A journey always begins from a specific location, even if the destination isn’t yet decided.
Although, for the time being, I am not giving energy to church-in-general, I have disengaged from a very specific strand of the Christian tradition, the Anglican expression as embodied in both the Episcopal Church (USA) and the Church of England. If I had t locate myself somewhere on the very broad spectrum that tradition embraces, it would probably be about 3/4 of the way between center and liberal. So, it isn’t, as I said earlier, about having escaped a mind-controlling cult or extremely conservative and exclusionary Christian denomination.
There is much to be praised in Anglican Christianity–and I have spent much of the last twenty years studying the tradition, writing about it, teaching it, and trying to do what I can to advance it and help it prosper. Of the Protestant traditions, it is the one where I find myself most at home. It has a history of intellectual vibrancy and concern for the wider world that, for me, represents the best of what Christianity can be and do.
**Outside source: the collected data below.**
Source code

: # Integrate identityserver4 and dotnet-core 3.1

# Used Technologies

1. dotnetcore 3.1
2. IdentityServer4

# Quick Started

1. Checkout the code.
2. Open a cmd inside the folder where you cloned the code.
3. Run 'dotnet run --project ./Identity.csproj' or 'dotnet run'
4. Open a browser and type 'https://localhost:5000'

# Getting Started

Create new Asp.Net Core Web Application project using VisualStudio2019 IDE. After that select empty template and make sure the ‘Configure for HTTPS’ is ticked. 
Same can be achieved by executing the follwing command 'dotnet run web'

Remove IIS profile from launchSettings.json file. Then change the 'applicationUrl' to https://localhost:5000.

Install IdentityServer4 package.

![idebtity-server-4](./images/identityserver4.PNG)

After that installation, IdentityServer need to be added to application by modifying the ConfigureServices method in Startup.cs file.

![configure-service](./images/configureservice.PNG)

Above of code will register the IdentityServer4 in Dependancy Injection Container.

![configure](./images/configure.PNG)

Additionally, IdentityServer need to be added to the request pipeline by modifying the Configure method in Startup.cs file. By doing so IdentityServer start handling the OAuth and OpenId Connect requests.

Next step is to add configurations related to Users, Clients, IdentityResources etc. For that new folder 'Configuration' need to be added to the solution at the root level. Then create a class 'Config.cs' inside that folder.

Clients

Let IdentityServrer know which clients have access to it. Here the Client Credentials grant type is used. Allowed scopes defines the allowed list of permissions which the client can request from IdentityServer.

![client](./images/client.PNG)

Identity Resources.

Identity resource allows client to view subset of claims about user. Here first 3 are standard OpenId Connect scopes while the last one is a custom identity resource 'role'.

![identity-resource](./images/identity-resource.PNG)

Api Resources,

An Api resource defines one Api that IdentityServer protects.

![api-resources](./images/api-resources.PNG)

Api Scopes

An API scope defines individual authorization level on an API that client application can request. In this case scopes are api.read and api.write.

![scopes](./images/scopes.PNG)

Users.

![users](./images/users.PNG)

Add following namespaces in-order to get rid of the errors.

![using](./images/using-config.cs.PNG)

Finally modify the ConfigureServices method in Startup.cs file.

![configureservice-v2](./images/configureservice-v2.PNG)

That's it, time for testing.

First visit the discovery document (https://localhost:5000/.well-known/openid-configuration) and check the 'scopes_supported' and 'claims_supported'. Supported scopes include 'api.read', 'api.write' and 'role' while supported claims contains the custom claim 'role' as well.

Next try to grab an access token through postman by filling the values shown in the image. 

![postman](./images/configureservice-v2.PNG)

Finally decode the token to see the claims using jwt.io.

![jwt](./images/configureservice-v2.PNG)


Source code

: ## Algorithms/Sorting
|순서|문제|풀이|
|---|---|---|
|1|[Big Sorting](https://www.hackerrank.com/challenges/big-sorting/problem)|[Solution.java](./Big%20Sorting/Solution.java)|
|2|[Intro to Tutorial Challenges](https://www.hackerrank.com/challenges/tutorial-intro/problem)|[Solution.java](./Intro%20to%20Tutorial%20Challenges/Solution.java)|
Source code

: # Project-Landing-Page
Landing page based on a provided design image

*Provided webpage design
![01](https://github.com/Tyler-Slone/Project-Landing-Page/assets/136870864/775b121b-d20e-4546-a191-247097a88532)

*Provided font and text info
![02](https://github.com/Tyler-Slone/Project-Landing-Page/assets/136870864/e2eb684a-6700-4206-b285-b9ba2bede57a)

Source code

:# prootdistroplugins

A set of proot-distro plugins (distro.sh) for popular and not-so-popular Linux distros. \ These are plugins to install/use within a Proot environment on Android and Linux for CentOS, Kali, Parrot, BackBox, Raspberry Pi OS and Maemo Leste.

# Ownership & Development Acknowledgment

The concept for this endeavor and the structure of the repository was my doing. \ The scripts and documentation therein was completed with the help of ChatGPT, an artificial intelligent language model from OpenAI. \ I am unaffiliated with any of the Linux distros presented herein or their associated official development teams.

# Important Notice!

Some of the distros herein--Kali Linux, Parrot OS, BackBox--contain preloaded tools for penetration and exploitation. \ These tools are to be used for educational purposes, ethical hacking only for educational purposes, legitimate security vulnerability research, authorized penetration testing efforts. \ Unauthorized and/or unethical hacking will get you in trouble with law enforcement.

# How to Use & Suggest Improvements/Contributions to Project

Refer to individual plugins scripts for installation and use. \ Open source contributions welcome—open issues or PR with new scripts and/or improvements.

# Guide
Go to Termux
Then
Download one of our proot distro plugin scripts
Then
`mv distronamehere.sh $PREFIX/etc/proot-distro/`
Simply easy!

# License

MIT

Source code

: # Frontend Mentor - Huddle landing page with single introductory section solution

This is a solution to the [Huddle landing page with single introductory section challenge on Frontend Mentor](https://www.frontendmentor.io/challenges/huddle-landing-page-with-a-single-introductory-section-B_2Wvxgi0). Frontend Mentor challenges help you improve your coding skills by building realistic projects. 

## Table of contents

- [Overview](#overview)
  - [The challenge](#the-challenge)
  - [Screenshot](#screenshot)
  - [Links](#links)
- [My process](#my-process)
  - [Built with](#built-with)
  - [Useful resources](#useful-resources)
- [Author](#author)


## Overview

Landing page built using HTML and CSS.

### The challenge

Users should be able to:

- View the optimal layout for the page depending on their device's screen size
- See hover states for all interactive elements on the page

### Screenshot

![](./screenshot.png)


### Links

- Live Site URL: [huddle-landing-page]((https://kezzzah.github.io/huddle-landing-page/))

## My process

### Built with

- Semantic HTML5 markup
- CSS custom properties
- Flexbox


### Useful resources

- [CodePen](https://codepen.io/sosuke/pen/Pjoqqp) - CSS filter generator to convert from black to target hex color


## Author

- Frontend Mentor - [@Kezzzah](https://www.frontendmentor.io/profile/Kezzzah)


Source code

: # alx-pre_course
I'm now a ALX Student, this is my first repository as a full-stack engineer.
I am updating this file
I am particularly influenced by William Temple, perhaps the greatest Archbishop of Canterbury to appear during the twentieth century, and one of the tradition’s leading lights. I am possibly one of the leading scholars on Temple’s thought who is still alive and of pre-retirement age. I get a couple of emails a month concerning the work I have done on that topic, and am pleased (mostly) that people occasionally ask about his work. I wish there were more, and I wish the quality of their inquiries was better than the Episcopal Church Meme on Facebook that ‘quotes’ Temple, but with the most famous thing he never said.
But, my life with Anglican Christianity has become a relationship that does not, at this point, flow both ways–it may never have done so. I’ve tried, as a layperson who earned a degree in one of our denominational seminaries, and then went on for a doctorate in theology at a large Catholic university, to offer what I have been told are significant gifts to the church. That’s been rejected or misused for too long. And when relationships cease to be mutual (or you discern they perhaps never were), you separate. There might be a chance to restore the relationship, but the terms the church tends to set (where the leaver ‘repents’ because the failure is entirely on her shoulders) make it less likely.
I have many friends still in the church, and I am glad their relationship with the institution is more satisfying than mine. I hope I can keep my own separation amicable, so that I can continue with these friendships.
The problem is, I want the church to thrive. I don’t see the church wanting the church to thrive. And eventually, no matter how much you love something, you have to give it the freedom to self-destruct if that is what it sincerely wishes to do.